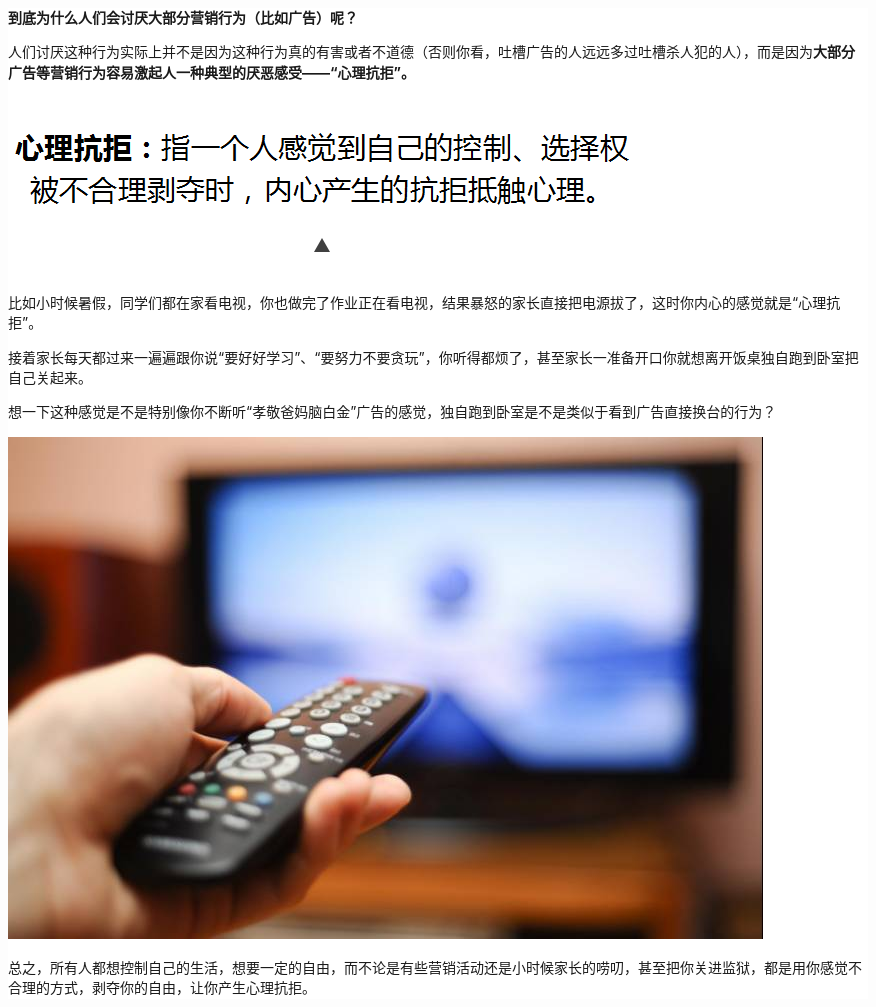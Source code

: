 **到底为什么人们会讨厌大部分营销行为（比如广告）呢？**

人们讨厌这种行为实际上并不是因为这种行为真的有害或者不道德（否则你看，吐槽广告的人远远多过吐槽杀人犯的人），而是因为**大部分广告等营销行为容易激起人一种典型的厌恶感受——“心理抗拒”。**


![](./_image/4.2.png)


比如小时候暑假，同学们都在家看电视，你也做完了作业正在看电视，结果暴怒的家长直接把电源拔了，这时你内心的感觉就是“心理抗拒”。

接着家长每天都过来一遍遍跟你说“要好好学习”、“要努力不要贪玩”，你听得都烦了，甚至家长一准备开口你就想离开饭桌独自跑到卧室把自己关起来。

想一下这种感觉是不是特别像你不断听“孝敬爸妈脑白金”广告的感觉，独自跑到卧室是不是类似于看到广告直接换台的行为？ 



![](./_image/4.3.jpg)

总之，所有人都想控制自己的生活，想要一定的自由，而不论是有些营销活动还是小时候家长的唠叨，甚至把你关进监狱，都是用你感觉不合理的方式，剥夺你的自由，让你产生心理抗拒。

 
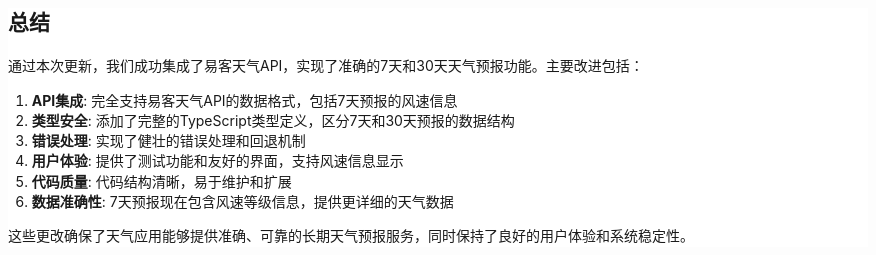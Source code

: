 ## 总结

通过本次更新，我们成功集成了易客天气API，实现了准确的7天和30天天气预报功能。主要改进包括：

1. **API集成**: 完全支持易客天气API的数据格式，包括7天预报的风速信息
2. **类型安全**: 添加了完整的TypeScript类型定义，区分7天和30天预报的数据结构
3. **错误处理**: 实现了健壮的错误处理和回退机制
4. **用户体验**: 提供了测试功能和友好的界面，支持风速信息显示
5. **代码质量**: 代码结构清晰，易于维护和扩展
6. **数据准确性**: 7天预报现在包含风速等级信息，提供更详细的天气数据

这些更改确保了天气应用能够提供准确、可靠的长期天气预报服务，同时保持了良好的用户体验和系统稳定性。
======
• Exercise requirements:
Your answer should reproduce every line of the data verbatim and include no images.

• Result for this task:
Source code

: **到底为什么人们会讨厌大部分营销行为（比如广告）呢？**

人们讨厌这种行为实际上并不是因为这种行为真的有害或者不道德（否则你看，吐槽广告的人远远多过吐槽杀人犯的人），而是因为**大部分广告等营销行为容易激起人一种典型的厌恶感受——“心理抗拒”。**


![](./_image/4.2.png)


比如小时候暑假，同学们都在家看电视，你也做完了作业正在看电视，结果暴怒的家长直接把电源拔了，这时你内心的感觉就是“心理抗拒”。

接着家长每天都过来一遍遍跟你说“要好好学习”、“要努力不要贪玩”，你听得都烦了，甚至家长一准备开口你就想离开饭桌独自跑到卧室把自己关起来。

想一下这种感觉是不是特别像你不断听“孝敬爸妈脑白金”广告的感觉，独自跑到卧室是不是类似于看到广告直接换台的行为？ 



![](./_image/4.3.jpg)

总之，所有人都想控制自己的生活，想要一定的自由，而不论是有些营销活动还是小时候家长的唠叨，甚至把你关进监狱，都是用你感觉不合理的方式，剥夺你的自由，让你产生心理抗拒。

 
Source code

: ## 总结

通过本次更新，我们成功集成了易客天气API，实现了准确的7天和30天天气预报功能。主要改进包括：

1. **API集成**: 完全支持易客天气API的数据格式，包括7天预报的风速信息
2. **类型安全**: 添加了完整的TypeScript类型定义，区分7天和30天预报的数据结构
3. **错误处理**: 实现了健壮的错误处理和回退机制
4. **用户体验**: 提供了测试功能和友好的界面，支持风速信息显示
5. **代码质量**: 代码结构清晰，易于维护和扩展
6. **数据准确性**: 7天预报现在包含风速等级信息，提供更详细的天气数据

这些更改确保了天气应用能够提供准确、可靠的长期天气预报服务，同时保持了良好的用户体验和系统稳定性。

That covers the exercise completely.